Thanksgiving day starts with 100 volunteers on motorcycles, many retired military, escorting the bus filled with Navy recruits, to Wauconda where the young men and women are walked through town, honored by participants of the Thanksgiving Day Turkey Trot, and walked to the 9/11 memorial at the center of town.
From there, the recruits are taken to the bowling alley, opened by Lori, where they spend the morning bowling, eating donuts, chatting with the volunteers and former members of the military. Phones and computers are donated for the day so recruits can call home, or check Facebook or simply connect with friends and family.
There is no political parties, no rancor, only Americans doing something nice for other Americans during one of the most depressing times of the year; they holidays without family.
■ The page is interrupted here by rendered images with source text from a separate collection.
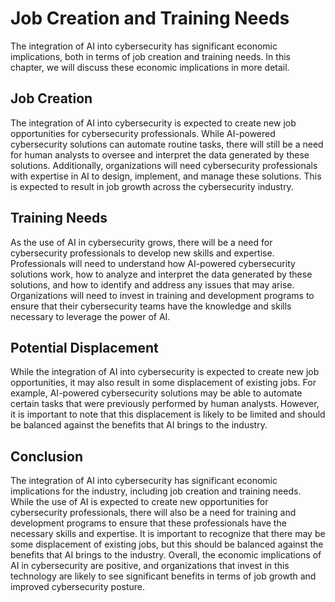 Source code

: Job Creation and Training Needs
========================================================================================

The integration of AI into cybersecurity has significant economic implications, both in terms of job creation and training needs. In this chapter, we will discuss these economic implications in more detail.

Job Creation
------------

The integration of AI into cybersecurity is expected to create new job opportunities for cybersecurity professionals. While AI-powered cybersecurity solutions can automate routine tasks, there will still be a need for human analysts to oversee and interpret the data generated by these solutions. Additionally, organizations will need cybersecurity professionals with expertise in AI to design, implement, and manage these solutions. This is expected to result in job growth across the cybersecurity industry.

Training Needs
--------------

As the use of AI in cybersecurity grows, there will be a need for cybersecurity professionals to develop new skills and expertise. Professionals will need to understand how AI-powered cybersecurity solutions work, how to analyze and interpret the data generated by these solutions, and how to identify and address any issues that may arise. Organizations will need to invest in training and development programs to ensure that their cybersecurity teams have the knowledge and skills necessary to leverage the power of AI.

Potential Displacement
----------------------

While the integration of AI into cybersecurity is expected to create new job opportunities, it may also result in some displacement of existing jobs. For example, AI-powered cybersecurity solutions may be able to automate certain tasks that were previously performed by human analysts. However, it is important to note that this displacement is likely to be limited and should be balanced against the benefits that AI brings to the industry.

Conclusion
----------

The integration of AI into cybersecurity has significant economic implications for the industry, including job creation and training needs. While the use of AI is expected to create new opportunities for cybersecurity professionals, there will also be a need for training and development programs to ensure that these professionals have the necessary skills and expertise. It is important to recognize that there may be some displacement of existing jobs, but this should be balanced against the benefits that AI brings to the industry. Overall, the economic implications of AI in cybersecurity are positive, and organizations that invest in this technology are likely to see significant benefits in terms of job growth and improved cybersecurity posture.
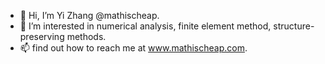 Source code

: - 👋 Hi, I’m Yi Zhang @mathischeap.
- 👀 I’m interested in numerical analysis, finite element method, structure-preserving methods.
- 📫 find out how to reach me at www.mathischeap.com.

<!---
mathischeap/mathischeap is a ✨ special ✨ repository because its `README.md` (this file) appears on your GitHub profile.
You can click the Preview link to take a look at your changes.
--->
The event in itself is a simple act of kindness.
I'm a writer. To use my talent in the best way possible would be to give this amazing group of people the recognition they deserve. Not so much to give them the kudos for being selfless on Thanksgiving, but to also help them secure donations, to get their message to media and in doing so, encourage others to give of themselves, even if they're like me; creatures of habit who work very hard to go “off script.”
The little I did, was interview the organizers and show up the day of the event for an hour speaking with them, meeting some of the participants and other volunteers.
But what effects me so profoundly was at the end of the meeting on the Tuesday before the event, was speaking with Don, thanking him for his time and his service and assuring him, I will do my best to find an outlet for the story and I hoped that I could do the story justice. He nearly cried when he thanked me for what I was doing.
I wasn't expecting that.
Sometimes you take on a project for one reason and end up with a totally different perspective. I hope in the end I can do them justice and help out, if only for a day.